** ABOUT THIS EXERCISE **
Count every line below in which "FunctionTok" occurs, then give only the count.

------ EXERCISE MATERIALS ------

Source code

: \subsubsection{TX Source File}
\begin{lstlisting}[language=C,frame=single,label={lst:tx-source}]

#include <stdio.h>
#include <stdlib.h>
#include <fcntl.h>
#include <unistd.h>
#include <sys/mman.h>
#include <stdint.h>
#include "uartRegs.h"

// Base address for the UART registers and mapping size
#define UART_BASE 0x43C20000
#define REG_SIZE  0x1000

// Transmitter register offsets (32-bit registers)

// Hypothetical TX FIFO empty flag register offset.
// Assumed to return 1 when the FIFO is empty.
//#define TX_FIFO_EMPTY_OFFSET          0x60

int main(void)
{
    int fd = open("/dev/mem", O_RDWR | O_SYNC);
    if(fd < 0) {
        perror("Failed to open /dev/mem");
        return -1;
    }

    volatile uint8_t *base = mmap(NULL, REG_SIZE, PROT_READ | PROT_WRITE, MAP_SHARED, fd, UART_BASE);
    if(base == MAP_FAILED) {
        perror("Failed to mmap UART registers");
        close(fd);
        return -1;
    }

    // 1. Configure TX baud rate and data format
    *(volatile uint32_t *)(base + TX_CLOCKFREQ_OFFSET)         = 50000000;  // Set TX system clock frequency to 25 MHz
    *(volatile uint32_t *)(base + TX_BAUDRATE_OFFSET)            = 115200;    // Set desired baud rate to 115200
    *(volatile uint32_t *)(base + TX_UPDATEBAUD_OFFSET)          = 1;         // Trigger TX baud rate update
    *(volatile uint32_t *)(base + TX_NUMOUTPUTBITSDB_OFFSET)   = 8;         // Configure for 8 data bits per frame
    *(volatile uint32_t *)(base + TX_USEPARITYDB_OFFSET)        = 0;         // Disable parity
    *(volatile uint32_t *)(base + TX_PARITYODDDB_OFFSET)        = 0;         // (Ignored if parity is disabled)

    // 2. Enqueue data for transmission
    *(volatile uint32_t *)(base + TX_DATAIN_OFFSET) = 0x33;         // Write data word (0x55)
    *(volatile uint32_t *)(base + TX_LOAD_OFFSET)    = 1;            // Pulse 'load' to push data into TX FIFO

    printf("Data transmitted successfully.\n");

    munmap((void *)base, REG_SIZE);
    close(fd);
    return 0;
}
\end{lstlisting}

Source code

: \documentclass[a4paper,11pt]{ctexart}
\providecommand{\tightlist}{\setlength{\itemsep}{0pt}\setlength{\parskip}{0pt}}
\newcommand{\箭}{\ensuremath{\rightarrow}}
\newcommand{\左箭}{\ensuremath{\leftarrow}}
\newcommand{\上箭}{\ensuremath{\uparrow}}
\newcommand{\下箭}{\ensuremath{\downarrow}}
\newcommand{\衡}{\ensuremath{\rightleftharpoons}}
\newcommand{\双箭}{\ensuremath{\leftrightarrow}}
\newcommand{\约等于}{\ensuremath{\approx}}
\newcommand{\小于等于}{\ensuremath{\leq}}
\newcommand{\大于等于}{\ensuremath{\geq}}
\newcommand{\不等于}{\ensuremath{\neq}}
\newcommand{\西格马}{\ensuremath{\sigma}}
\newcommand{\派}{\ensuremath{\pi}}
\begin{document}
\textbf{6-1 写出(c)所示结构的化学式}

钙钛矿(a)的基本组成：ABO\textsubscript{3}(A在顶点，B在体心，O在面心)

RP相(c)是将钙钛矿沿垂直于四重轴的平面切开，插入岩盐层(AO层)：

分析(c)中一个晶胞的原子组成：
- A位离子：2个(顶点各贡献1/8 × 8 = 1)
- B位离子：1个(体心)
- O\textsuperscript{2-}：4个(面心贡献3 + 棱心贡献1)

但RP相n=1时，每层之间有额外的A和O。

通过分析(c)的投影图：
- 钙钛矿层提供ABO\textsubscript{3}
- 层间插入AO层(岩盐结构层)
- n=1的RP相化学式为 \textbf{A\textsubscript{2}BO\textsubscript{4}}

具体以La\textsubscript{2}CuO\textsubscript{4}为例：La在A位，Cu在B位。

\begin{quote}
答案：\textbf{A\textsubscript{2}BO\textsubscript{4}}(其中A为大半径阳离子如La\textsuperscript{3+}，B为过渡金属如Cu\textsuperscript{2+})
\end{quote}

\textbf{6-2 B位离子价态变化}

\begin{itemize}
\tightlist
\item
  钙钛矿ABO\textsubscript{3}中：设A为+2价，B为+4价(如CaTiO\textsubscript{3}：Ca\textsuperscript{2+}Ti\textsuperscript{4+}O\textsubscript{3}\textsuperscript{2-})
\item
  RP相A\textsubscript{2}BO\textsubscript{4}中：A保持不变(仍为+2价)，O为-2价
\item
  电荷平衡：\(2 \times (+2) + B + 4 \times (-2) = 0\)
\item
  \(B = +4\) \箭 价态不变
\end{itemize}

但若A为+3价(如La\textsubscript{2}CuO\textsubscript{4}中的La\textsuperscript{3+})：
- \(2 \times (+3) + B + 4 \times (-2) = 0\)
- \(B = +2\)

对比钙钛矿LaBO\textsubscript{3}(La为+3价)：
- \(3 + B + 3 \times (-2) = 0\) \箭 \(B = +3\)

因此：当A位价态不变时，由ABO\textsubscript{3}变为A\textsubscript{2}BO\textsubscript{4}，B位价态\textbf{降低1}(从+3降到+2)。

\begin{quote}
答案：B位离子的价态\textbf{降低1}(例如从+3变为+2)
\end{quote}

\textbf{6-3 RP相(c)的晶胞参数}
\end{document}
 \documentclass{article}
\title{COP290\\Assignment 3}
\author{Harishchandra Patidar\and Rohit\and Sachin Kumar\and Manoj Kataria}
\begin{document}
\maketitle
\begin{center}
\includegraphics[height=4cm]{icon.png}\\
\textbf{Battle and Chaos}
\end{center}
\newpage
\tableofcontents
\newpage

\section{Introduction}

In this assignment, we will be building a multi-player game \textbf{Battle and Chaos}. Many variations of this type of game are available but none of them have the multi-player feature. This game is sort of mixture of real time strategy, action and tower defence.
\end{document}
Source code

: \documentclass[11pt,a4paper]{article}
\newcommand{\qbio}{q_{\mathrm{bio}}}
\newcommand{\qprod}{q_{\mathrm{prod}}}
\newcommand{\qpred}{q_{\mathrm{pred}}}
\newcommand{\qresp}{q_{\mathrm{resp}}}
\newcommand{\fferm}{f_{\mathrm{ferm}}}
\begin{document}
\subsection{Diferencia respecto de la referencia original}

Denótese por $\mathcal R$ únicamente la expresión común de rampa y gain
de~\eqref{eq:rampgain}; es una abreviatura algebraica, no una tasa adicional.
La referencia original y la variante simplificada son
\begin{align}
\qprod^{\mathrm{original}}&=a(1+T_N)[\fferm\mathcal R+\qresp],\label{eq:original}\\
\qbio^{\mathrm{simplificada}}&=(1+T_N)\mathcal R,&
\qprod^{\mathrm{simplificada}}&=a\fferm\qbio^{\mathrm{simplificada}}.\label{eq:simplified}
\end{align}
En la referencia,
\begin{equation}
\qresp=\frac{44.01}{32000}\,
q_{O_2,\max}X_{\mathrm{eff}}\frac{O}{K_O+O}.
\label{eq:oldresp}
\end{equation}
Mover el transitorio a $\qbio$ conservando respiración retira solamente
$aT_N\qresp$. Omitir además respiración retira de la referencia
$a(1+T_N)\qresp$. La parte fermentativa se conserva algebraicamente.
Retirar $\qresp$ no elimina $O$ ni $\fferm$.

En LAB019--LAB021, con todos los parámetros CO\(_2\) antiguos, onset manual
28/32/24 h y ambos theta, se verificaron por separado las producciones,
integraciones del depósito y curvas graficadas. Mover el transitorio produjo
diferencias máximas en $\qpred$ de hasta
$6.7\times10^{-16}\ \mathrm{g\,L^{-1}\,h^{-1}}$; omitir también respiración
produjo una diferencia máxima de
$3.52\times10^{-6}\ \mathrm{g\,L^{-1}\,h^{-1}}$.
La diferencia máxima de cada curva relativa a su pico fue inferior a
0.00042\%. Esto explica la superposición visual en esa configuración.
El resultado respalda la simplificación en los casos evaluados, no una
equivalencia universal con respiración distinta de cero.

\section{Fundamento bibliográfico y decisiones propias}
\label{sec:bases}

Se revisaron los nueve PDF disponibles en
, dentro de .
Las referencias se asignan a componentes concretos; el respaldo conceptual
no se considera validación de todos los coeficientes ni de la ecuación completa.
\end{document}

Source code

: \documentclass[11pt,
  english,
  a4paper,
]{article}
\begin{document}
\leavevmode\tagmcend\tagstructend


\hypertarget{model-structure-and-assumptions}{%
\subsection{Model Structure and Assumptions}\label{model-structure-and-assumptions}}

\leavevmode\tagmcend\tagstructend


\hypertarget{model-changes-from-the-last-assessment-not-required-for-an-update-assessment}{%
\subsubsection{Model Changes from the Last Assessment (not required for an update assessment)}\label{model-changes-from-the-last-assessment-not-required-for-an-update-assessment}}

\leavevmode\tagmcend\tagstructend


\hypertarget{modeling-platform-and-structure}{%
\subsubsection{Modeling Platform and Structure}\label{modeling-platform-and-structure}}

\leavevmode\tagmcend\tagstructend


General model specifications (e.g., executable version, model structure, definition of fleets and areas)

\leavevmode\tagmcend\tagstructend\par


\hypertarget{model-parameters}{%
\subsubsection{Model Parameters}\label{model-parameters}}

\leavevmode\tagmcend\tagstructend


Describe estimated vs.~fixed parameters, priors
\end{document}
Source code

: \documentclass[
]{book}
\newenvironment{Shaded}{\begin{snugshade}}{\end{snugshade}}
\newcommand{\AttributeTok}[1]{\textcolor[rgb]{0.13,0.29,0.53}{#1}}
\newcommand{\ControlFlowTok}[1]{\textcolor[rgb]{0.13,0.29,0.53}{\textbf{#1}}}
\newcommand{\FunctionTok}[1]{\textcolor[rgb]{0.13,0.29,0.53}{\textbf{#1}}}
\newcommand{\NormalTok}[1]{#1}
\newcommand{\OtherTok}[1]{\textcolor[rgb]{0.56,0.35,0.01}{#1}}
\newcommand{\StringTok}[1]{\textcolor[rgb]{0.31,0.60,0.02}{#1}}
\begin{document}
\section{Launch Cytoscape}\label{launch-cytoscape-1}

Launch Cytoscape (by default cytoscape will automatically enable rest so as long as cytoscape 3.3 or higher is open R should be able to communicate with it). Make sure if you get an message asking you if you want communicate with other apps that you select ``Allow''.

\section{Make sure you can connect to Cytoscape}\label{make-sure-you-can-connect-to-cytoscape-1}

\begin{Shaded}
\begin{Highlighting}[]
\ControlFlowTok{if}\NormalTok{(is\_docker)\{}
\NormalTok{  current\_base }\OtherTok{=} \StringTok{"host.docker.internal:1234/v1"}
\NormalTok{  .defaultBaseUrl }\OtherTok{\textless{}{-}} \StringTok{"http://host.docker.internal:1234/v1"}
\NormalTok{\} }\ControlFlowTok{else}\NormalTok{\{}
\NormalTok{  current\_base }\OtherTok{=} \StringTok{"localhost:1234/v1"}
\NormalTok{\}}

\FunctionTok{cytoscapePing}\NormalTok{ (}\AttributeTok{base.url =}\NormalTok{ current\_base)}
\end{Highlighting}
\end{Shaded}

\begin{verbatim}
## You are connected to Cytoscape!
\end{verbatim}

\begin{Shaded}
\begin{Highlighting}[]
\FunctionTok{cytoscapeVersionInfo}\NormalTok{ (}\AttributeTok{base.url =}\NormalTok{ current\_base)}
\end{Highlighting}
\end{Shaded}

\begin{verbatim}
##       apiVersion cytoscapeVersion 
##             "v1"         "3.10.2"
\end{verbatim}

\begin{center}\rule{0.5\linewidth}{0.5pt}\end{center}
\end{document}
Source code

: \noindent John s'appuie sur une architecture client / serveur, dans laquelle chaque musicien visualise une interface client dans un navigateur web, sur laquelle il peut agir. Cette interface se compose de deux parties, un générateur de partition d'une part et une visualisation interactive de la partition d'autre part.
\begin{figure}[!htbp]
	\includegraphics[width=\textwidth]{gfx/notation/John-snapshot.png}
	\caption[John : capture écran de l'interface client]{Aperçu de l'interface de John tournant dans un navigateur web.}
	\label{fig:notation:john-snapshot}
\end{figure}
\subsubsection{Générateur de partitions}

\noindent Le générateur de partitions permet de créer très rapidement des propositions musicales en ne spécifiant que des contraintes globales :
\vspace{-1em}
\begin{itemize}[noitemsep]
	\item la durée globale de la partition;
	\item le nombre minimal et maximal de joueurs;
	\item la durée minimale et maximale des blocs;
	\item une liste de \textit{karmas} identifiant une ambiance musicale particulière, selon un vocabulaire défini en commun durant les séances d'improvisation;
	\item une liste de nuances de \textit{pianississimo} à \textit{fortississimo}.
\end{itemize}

------

** SOLUTION TO THE EXERCISE **
3